YOUR GOAL —
All entries below are to be reproduced exactly.

(Stored data entries)
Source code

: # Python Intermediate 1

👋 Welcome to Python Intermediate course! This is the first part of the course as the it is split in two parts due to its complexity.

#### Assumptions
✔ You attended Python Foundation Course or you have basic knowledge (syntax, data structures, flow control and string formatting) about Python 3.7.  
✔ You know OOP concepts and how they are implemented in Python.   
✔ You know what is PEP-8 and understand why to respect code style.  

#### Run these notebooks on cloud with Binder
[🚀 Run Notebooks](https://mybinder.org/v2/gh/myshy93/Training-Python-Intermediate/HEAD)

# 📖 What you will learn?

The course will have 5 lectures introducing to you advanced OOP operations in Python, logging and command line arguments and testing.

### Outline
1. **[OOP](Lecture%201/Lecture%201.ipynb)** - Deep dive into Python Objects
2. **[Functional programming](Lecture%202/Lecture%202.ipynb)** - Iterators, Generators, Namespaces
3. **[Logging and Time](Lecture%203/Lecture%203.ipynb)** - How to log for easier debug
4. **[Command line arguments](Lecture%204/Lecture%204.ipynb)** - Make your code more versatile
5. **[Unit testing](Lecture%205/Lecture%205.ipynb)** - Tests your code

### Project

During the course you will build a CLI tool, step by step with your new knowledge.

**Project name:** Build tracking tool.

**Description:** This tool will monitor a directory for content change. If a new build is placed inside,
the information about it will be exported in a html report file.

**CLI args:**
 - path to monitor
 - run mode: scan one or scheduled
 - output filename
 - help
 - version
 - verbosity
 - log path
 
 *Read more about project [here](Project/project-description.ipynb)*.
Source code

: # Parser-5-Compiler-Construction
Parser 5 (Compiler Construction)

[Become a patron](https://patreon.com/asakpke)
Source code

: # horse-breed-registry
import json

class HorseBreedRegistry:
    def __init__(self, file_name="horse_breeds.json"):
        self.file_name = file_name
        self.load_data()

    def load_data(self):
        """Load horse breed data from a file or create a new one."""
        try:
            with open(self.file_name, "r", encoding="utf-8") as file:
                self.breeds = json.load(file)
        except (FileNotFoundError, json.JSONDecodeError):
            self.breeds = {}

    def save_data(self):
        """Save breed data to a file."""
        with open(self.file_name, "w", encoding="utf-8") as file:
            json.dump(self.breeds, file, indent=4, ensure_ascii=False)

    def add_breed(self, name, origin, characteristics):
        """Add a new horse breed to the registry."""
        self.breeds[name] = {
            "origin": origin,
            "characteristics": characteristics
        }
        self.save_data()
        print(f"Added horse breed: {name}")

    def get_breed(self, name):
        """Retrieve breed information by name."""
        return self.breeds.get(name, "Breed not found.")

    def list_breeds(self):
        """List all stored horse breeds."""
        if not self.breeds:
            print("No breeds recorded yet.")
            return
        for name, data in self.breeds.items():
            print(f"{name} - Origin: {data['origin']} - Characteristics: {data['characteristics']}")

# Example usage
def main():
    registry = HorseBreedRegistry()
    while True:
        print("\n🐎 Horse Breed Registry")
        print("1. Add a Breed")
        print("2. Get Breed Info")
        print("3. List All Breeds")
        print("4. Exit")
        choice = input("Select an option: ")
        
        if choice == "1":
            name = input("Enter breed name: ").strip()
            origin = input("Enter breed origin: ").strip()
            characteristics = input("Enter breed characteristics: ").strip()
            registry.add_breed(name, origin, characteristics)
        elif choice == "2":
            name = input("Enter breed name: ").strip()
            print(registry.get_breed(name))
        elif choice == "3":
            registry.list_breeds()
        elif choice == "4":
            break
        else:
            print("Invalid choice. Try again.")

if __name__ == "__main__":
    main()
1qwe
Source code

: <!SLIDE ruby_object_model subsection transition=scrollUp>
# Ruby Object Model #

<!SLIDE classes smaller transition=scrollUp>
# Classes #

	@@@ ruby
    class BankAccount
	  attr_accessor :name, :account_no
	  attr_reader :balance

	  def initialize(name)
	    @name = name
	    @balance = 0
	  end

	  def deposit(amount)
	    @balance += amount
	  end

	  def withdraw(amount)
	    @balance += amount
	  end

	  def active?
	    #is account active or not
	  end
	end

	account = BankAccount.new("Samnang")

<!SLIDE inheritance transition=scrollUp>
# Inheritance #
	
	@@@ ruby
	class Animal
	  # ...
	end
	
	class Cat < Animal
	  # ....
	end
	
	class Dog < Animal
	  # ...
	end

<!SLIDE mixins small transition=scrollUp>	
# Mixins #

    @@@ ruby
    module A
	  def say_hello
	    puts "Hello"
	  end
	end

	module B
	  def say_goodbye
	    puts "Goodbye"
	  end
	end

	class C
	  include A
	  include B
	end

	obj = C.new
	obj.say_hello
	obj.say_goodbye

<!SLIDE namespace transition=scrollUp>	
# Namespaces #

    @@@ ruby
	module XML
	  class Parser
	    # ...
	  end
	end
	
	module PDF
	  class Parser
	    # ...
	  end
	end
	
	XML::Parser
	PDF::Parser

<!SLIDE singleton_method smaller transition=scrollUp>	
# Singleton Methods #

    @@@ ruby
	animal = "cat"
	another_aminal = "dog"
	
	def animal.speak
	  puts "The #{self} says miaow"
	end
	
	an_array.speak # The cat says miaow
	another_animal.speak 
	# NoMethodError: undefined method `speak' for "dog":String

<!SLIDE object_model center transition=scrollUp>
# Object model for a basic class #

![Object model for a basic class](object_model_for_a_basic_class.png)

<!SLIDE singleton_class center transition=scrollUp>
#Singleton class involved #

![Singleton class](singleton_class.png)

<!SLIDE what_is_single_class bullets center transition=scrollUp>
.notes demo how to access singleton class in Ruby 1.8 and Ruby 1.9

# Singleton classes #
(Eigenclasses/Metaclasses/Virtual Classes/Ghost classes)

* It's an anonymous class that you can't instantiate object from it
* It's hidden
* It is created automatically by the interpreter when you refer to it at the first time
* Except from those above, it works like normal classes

ANSWER SPACE —
Source code

: # Python Intermediate 1

👋 Welcome to Python Intermediate course! This is the first part of the course as the it is split in two parts due to its complexity.

#### Assumptions
✔ You attended Python Foundation Course or you have basic knowledge (syntax, data structures, flow control and string formatting) about Python 3.7.  
✔ You know OOP concepts and how they are implemented in Python.   
✔ You know what is PEP-8 and understand why to respect code style.  

#### Run these notebooks on cloud with Binder
[🚀 Run Notebooks](https://mybinder.org/v2/gh/myshy93/Training-Python-Intermediate/HEAD)

# 📖 What you will learn?

The course will have 5 lectures introducing to you advanced OOP operations in Python, logging and command line arguments and testing.

### Outline
1. **[OOP](Lecture%201/Lecture%201.ipynb)** - Deep dive into Python Objects
2. **[Functional programming](Lecture%202/Lecture%202.ipynb)** - Iterators, Generators, Namespaces
3. **[Logging and Time](Lecture%203/Lecture%203.ipynb)** - How to log for easier debug
4. **[Command line arguments](Lecture%204/Lecture%204.ipynb)** - Make your code more versatile
5. **[Unit testing](Lecture%205/Lecture%205.ipynb)** - Tests your code

### Project

During the course you will build a CLI tool, step by step with your new knowledge.

**Project name:** Build tracking tool.

**Description:** This tool will monitor a directory for content change. If a new build is placed inside,
the information about it will be exported in a html report file.

**CLI args:**
 - path to monitor
 - run mode: scan one or scheduled
 - output filename
 - help
 - version
 - verbosity
 - log path
 
 *Read more about project [here](Project/project-description.ipynb)*.
Source code

: # Parser-5-Compiler-Construction
Parser 5 (Compiler Construction)

[Become a patron](https://patreon.com/asakpke)
Source code

: # horse-breed-registry
import json

class HorseBreedRegistry:
    def __init__(self, file_name="horse_breeds.json"):
        self.file_name = file_name
        self.load_data()

    def load_data(self):
        """Load horse breed data from a file or create a new one."""
        try:
            with open(self.file_name, "r", encoding="utf-8") as file:
                self.breeds = json.load(file)
        except (FileNotFoundError, json.JSONDecodeError):
            self.breeds = {}

    def save_data(self):
        """Save breed data to a file."""
        with open(self.file_name, "w", encoding="utf-8") as file:
            json.dump(self.breeds, file, indent=4, ensure_ascii=False)

    def add_breed(self, name, origin, characteristics):
        """Add a new horse breed to the registry."""
        self.breeds[name] = {
            "origin": origin,
            "characteristics": characteristics
        }
        self.save_data()
        print(f"Added horse breed: {name}")

    def get_breed(self, name):
        """Retrieve breed information by name."""
        return self.breeds.get(name, "Breed not found.")

    def list_breeds(self):
        """List all stored horse breeds."""
        if not self.breeds:
            print("No breeds recorded yet.")
            return
        for name, data in self.breeds.items():
            print(f"{name} - Origin: {data['origin']} - Characteristics: {data['characteristics']}")

# Example usage
def main():
    registry = HorseBreedRegistry()
    while True:
        print("\n🐎 Horse Breed Registry")
        print("1. Add a Breed")
        print("2. Get Breed Info")
        print("3. List All Breeds")
        print("4. Exit")
        choice = input("Select an option: ")
        
        if choice == "1":
            name = input("Enter breed name: ").strip()
            origin = input("Enter breed origin: ").strip()
            characteristics = input("Enter breed characteristics: ").strip()
            registry.add_breed(name, origin, characteristics)
        elif choice == "2":
            name = input("Enter breed name: ").strip()
            print(registry.get_breed(name))
        elif choice == "3":
            registry.list_breeds()
        elif choice == "4":
            break
        else:
            print("Invalid choice. Try again.")

if __name__ == "__main__":
    main()
1qwe
Source code

: <!SLIDE ruby_object_model subsection transition=scrollUp>
# Ruby Object Model #

<!SLIDE classes smaller transition=scrollUp>
# Classes #

	@@@ ruby
    class BankAccount
	  attr_accessor :name, :account_no
	  attr_reader :balance

	  def initialize(name)
	    @name = name
	    @balance = 0
	  end

	  def deposit(amount)
	    @balance += amount
	  end

	  def withdraw(amount)
	    @balance += amount
	  end

	  def active?
	    #is account active or not
	  end
	end

	account = BankAccount.new("Samnang")

<!SLIDE inheritance transition=scrollUp>
# Inheritance #
	
	@@@ ruby
	class Animal
	  # ...
	end
	
	class Cat < Animal
	  # ....
	end
	
	class Dog < Animal
	  # ...
	end

<!SLIDE mixins small transition=scrollUp>	
# Mixins #

    @@@ ruby
    module A
	  def say_hello
	    puts "Hello"
	  end
	end

	module B
	  def say_goodbye
	    puts "Goodbye"
	  end
	end

	class C
	  include A
	  include B
	end

	obj = C.new
	obj.say_hello
	obj.say_goodbye

<!SLIDE namespace transition=scrollUp>	
# Namespaces #

    @@@ ruby
	module XML
	  class Parser
	    # ...
	  end
	end
	
	module PDF
	  class Parser
	    # ...
	  end
	end
	
	XML::Parser
	PDF::Parser

<!SLIDE singleton_method smaller transition=scrollUp>	
# Singleton Methods #

    @@@ ruby
	animal = "cat"
	another_aminal = "dog"
	
	def animal.speak
	  puts "The #{self} says miaow"
	end
	
	an_array.speak # The cat says miaow
	another_animal.speak 
	# NoMethodError: undefined method `speak' for "dog":String

<!SLIDE object_model center transition=scrollUp>
# Object model for a basic class #

![Object model for a basic class](object_model_for_a_basic_class.png)

<!SLIDE singleton_class center transition=scrollUp>
#Singleton class involved #

![Singleton class](singleton_class.png)

<!SLIDE what_is_single_class bullets center transition=scrollUp>
.notes demo how to access singleton class in Ruby 1.8 and Ruby 1.9

# Singleton classes #
(Eigenclasses/Metaclasses/Virtual Classes/Ghost classes)

* It's an anonymous class that you can't instantiate object from it
* It's hidden
* It is created automatically by the interpreter when you refer to it at the first time
* Except from those above, it works like normal classes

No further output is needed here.